◆ Try it: Across the lines of the records below, how many have the string "above" in them? Answer with the number alone.

══ Records supplied ══

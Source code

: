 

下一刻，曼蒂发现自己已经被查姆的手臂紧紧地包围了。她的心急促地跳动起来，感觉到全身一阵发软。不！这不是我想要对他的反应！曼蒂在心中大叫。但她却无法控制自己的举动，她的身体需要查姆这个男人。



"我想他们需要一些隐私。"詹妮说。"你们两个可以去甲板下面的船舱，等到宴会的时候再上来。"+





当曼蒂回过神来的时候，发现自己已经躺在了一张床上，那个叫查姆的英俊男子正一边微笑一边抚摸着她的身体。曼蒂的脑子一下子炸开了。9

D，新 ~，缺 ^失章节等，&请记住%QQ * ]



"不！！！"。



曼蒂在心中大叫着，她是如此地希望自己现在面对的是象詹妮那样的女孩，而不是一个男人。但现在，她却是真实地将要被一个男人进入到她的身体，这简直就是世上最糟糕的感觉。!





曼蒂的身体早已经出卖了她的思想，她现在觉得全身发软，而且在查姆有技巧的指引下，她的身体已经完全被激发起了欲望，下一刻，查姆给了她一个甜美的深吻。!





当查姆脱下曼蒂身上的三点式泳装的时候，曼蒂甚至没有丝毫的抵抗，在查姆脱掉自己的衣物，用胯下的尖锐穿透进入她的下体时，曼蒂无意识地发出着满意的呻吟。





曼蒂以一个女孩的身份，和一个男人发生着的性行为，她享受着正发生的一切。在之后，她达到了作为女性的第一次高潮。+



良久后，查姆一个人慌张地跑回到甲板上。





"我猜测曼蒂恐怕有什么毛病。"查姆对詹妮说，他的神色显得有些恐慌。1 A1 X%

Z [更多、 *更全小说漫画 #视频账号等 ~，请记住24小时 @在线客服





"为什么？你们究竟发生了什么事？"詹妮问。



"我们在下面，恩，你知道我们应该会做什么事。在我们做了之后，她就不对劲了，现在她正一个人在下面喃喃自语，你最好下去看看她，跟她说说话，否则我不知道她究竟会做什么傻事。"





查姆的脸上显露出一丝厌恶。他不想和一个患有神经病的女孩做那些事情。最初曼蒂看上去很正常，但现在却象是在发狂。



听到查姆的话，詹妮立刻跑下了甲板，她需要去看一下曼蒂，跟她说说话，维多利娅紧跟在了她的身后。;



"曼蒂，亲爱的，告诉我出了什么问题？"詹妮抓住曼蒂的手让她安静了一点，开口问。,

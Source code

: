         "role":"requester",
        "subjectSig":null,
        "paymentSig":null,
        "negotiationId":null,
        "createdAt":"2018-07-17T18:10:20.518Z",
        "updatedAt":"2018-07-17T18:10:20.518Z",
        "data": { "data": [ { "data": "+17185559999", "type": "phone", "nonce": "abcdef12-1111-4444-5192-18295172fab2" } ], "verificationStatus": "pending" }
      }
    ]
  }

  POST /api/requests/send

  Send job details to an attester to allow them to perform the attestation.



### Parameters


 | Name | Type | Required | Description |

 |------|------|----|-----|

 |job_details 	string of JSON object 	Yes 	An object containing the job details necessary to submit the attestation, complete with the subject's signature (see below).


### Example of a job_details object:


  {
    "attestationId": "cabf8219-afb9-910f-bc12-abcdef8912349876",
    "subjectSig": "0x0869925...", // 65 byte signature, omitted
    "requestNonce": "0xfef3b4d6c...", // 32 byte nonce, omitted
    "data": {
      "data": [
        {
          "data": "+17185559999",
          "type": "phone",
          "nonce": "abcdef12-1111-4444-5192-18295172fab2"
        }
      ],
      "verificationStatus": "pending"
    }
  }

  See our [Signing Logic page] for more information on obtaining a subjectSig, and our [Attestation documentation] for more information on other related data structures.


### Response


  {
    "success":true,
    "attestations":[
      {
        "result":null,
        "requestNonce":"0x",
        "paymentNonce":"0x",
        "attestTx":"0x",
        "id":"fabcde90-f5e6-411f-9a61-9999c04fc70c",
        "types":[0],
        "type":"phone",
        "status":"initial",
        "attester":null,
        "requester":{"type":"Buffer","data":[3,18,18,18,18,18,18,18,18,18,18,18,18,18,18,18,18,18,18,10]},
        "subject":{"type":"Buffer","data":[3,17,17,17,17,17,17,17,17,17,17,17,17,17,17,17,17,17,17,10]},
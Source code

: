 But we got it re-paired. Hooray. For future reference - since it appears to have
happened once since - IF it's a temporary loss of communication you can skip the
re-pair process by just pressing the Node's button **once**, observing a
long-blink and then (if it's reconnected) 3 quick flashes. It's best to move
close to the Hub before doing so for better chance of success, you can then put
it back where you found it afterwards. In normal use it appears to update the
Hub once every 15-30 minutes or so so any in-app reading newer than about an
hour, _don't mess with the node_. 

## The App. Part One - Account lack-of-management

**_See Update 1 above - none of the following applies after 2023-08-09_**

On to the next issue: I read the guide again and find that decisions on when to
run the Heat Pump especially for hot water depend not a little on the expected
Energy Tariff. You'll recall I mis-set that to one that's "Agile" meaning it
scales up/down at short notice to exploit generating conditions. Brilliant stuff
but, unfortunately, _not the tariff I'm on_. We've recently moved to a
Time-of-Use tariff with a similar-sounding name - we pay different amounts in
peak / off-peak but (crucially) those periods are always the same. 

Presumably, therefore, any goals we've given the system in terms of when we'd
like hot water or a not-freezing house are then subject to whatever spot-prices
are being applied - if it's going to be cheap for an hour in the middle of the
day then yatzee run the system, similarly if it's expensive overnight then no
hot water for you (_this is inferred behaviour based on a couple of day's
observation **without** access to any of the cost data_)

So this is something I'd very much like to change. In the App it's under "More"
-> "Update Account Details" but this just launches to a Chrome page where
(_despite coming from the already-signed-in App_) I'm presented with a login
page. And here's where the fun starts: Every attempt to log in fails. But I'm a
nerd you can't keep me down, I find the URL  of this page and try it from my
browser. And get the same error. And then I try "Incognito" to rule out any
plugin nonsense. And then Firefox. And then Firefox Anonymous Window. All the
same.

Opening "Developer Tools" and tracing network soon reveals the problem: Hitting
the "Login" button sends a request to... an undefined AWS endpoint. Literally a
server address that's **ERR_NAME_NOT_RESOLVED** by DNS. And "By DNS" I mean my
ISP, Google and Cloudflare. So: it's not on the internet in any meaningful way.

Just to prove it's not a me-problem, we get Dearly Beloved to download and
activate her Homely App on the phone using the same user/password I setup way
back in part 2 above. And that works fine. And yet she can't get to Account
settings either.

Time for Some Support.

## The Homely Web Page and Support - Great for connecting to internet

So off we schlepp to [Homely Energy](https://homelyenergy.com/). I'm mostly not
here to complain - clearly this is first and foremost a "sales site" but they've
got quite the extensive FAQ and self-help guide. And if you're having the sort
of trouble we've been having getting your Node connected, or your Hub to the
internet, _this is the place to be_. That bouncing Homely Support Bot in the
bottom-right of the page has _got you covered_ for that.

═══

◆ Response: 2